This Exhibition Spotlights the Artists Affected by the Travel Ban
By exploring the experiences caused by migration and displacement
Sarah Ben Romdane
Remember that painful moment when US President Donald Trump signed an executive order barring people from seven-Muslim majority countries? It was two years ago, on January 2017. And for many Muslims, this nationalist decision inherently forced them to question not only their identity, but also their place in the world. Organised by the non-profit organisation Artistic Freedom Initiative (AFI), a NY-based group exhibition entitled Executive (Dis)Order: Art, Displacement & the Ban explores lived experiences of migration, displacement and perseverance— all the while balancing personal and public struggles— into powerful works of art.
“We aim to amplify the creative voices of artists who have been impacted by the ban or who have otherwise faced restrictions on their freedom of expression and movement”, says Ashley Tucker, Program Director of (AFI), discussing the current—polarizing—political climate which encouraged her to spotlight artists coming from countries that were placed on the travel ban list. “This bans not only blocks immigrants from seven countries from entering the United States; it also effectively locks in those who are already here. These effects have a profoundly negative impact on both individual artists and on the US cultural economy”, she adds.

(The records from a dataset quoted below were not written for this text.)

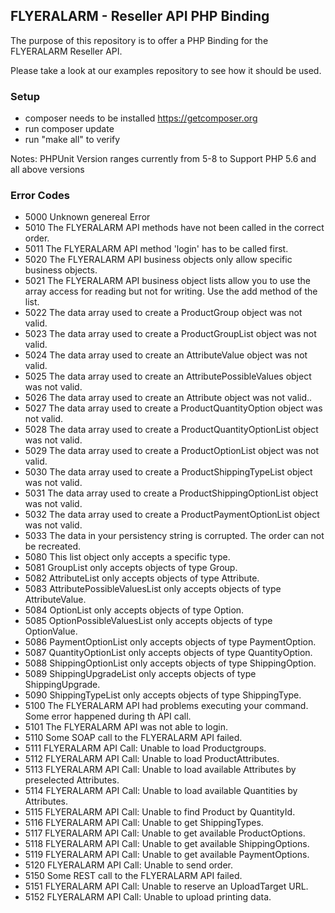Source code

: ## FLYERALARM - Reseller API PHP Binding

The purpose of this repository is to offer a PHP Binding for the FLYERALARM Reseller API.

Please take a look at our examples repository to see how it should be used.

### Setup

- composer needs to be installed https://getcomposer.org
- run composer update
- run "make all" to verify

Notes: PHPUnit Version ranges currently from 5-8 to Support PHP 5.6 and all above versions

### Error Codes

 * 5000 Unknown genereal Error
 * 5010 The FLYERALARM API methods have not been called in the correct order.
 * 5011 The FLYERALARM API method 'login' has to be called first.
 * 5020 The FLYERALARM API business objects only allow specific business objects.
 * 5021 The FLYERALARM API business object lists allow you to use the array access for reading but not for writing. Use the add method of the list.
 * 5022 The data array used to create a ProductGroup object was not valid.
 * 5023 The data array used to create a ProductGroupList object was not valid.
 * 5024 The data array used to create an AttributeValue object was not valid.
 * 5025 The data array used to create an AttributePossibleValues object was not valid.
 * 5026 The data array used to create an Attribute object was not valid..
 * 5027 The data array used to create a ProductQuantityOption object was not valid.
 * 5028 The data array used to create a ProductQuantityOptionList object was not valid.
 * 5029 The data array used to create a ProductOptionList object was not valid.
 * 5030 The data array used to create a ProductShippingTypeList object was not valid.
 * 5031 The data array used to create a ProductShippingOptionList object was not valid.
 * 5032 The data array used to create a ProductPaymentOptionList object was not valid.
 * 5033 The data in your persistency string is corrupted. The order can not be recreated.
 * 5080 This list object only accepts a specific type.
 * 5081 GroupList only accepts objects of type Group.
 * 5082 AttributeList only accepts objects of type Attribute.
 * 5083 AttributePossibleValuesList only accepts objects of type AttributeValue.
 * 5084 OptionList only accepts objects of type Option.
 * 5085 OptionPossibleValuesList only accepts objects of type OptionValue.
 * 5086 PaymentOptionList only accepts objects of type PaymentOption.
 * 5087 QuantityOptionList only accepts objects of type QuantityOption.
 * 5088 ShippingOptionList only accepts objects of type ShippingOption.
 * 5089 ShippingUpgradeList only accepts objects of type ShippingUpgrade.
 * 5090 ShippingTypeList only accepts objects of type ShippingType.
 * 5100 The FLYERALARM API had problems executing your command. Some error happened during th API call.
 * 5101 The FLYERALARM API was not able to login.
 * 5110 Some SOAP call to the FLYERALARM API failed.
 * 5111 FLYERALARM API Call: Unable to load Productgroups.
 * 5112 FLYERALARM API Call: Unable to load ProductAttributes.
 * 5113 FLYERALARM API Call: Unable to load available Attributes by preselected Attributes.
 * 5114 FLYERALARM API Call: Unable to load available Quantities by Attributes.
 * 5115 FLYERALARM API Call: Unable to find Product by QuantityId.
 * 5116 FLYERALARM API Call: Unable to get ShippingTypes.
 * 5117 FLYERALARM API Call: Unable to get available ProductOptions.
 * 5118 FLYERALARM API Call: Unable to get available ShippingOptions.
 * 5119 FLYERALARM API Call: Unable to get available PaymentOptions.
 * 5120 FLYERALARM API Call: Unable to send order.
 * 5150 Some REST call to the FLYERALARM API failed.
 * 5151 FLYERALARM API Call: Unable to reserve an UploadTarget URL.
 * 5152 FLYERALARM API Call: Unable to upload printing data.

The exhibition, hosted by the Queens Museum until January 19, includes works of tens of artists coming from different countries of the region, who despite their respective personal histories, share similar feelings caused by the paradoxical duality bounding them all: being restrained from movement and forced into displacement.
Among the various deep and politically charged creations, Syrian artist Rashwan Abdelbaki’s huge painting reinterpreting Da Vinci’s cult Last Supper visually stands out. Having replaced the dinner table by a wall and the apostles by anonymous, unidentifiable figures keeping one eye tightly closed, the artist depicts the surrounding as both a hospitable and entrapping environment.
Egyptian artist Nadia Gohar’s staged Passport Photo (Do’s & Don’ts) remembers her efforts to gain the Canadian citizenship and the issues she was confronted to when dealing with self-representation by metaphorically representing the mistakes that could be detrimental to applications.
Somali artist Ifrah Mansour’s sculpture installation pays tribute to the struggles caused by political instability, while Libyan artist Reem Gibriel’s dome-like interactive installation and sensory experience subtly taps into notions of memory and home.
The works of Iranian artists Nooshin Rostami and Ali Chitsaz will also be on display alongside Yemeni artists Ibi Ibrahim and Asiya Al-Sharabi as well as artists who are not from the travel banned countries but who have also lived experiences of migration, such as Albanian artist Remijon Pronja and Venezuelan artist Esperanza Mayobre.
Executive (Dis)Order: Art, Displacement & the Ban, until January 19 at Queens Museum, New York.